Las migajas tocaron los labios, se puede vivir de sobras. Triunfa el odio vestido de redención. Crecer en un cuarto de la calle Florida, habitación sin cama fija, dormía en el suelo junto a la colcha en la que dormían mi madre y mi hermanita, una mesa, para planchar la ropa, comer, dormir a la niña pequeña, nosotros no íbamos a la escuela como los niños del cuartito 16, me gustaba observarlos haciendo la tarea en la mesa. Desapareció, nunca nos dijo, intuímos que nuestra madre la vendió para poder comer algo. Cuando estaba chamaco me gustaba ir a lo que conocíamos como "Colombia chiquita", Peñón de los Baños, el Pancho era mi sonidero favorito. Puedo regresar siempre a lo que era, ese pensamiento me ilusiona. El olor de los frijoles con epazote en la olla de barro o peltre, las brasas, carbón encendido, el chile cascabel hierve para hacer migas, un tuétano flota en el caldo, nunca llegamos a estufa, conseguíamos carbón barato con Aurelio, el viejo del tendajón cerca de Bartolomé, ese hombre tuvo la amabilidad de regalarnos una silla, podíamos sentarnos a ratos en ella, hasta que se fue desgastando, como nosotros. Duela apolillada, tapancos con hoyos, boxeadores, pequeños comerciantes, escaleras podridas, musgo, zotehuelas, mujeres barriendo, zapateros, relojeros, hombres que están cantando mientras se les hace un hueco en el estómago, el hambre: desayuno de millones. Me gustaba ver los partidos de fútbol, ¿jugué?, no.
No tenía zapatos para correr, apenas unas desgastadas chanclas que me quedaban grandes, me daba pena jugar descalzo, mis pies son monstruosos, ahora me da lo mismo mostrarlos. La primera vez que me pusieron unos zapatos, tuve ganas de correr por toda la ciudad. Un sonido me recuerda a la madre que cosió mis pantalones para que pudiera hacer los mandados en una papelería cerca de la colonia Maza, me mandaban por papel a La Merced, cuadernos, por cajitas de lápices, sacapuntas, gomas y resistoles. Me entretenía mirando las bolitas de apuestas, de juegos, quería tener un veinte para apostar, para ver si la suerte me daba algo de lo que nos había negado desde que nacimos.
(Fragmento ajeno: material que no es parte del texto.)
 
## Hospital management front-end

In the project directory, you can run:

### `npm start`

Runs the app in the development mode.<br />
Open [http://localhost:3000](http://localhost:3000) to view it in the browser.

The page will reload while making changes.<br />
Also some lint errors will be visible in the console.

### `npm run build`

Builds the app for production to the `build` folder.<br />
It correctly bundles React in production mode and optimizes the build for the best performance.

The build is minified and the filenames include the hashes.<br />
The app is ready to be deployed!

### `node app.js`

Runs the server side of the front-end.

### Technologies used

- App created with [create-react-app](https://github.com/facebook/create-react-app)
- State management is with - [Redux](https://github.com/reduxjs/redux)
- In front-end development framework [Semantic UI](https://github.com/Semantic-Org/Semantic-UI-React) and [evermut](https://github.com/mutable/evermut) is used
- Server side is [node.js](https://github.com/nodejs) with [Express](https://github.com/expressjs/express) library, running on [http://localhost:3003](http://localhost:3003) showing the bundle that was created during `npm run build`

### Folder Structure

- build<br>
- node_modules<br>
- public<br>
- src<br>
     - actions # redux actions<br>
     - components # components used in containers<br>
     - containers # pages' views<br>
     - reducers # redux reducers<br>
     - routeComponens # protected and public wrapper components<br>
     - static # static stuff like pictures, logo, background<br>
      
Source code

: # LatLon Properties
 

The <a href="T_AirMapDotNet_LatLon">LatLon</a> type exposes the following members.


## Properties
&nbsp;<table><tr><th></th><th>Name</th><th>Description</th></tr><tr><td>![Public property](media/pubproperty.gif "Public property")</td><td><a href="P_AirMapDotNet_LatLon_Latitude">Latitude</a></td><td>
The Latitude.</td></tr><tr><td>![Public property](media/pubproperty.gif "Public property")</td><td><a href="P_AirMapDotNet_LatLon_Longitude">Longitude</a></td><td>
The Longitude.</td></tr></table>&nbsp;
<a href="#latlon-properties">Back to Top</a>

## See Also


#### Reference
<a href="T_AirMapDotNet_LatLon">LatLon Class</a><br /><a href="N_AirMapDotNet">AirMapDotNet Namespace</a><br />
Suena Jesusita en Chihuahua, el hombre pide monedas que no llegan, todos caminan sin detenerse, solo los viejos como yo se detienen a escuchar el sonido de una ciudad que no existe. Sobre las olas, el semblante del organillero, sereno, suavemente nos conduce a otro estado de ánimo, Juventino Rosas no queda lejos, alguna vez dormí en esa calle. Casi no se mueve, está tirado bajo el parabús. Ese hombre no tiene memoria porque no puede olvidar, no necesita reconstruirse en fragmentos, no tiene historia, se quedó sin nada. Mañana será el mismo hombre sentado en las esquinas de una ciudad ajena, rota. Un hombre sin documentos, con nombre falso, nadie lo quiere encontrar, asume que no volverá a saber de nadie de los que estuvieron con él antes, cuando era una persona, cuando no era un trapo sucio tirado en la banqueta. Ni el tiempo ni sus pasos se dirigen a sitio alguno. El mañana es una mentira. Te agarró la noche pensando en todos los que no volviste a ver. Sus caras acuden como neblina, como lámparas agotadas de tanto alumbrar, como caballos salvajes que no quieren ser domesticados. Todos ellos piensan en ti alguna noche, todos ellos sabrán que en cada hombre hambriento podrías estar, ser. Todos se van con la intención de no volver, de no recordarse.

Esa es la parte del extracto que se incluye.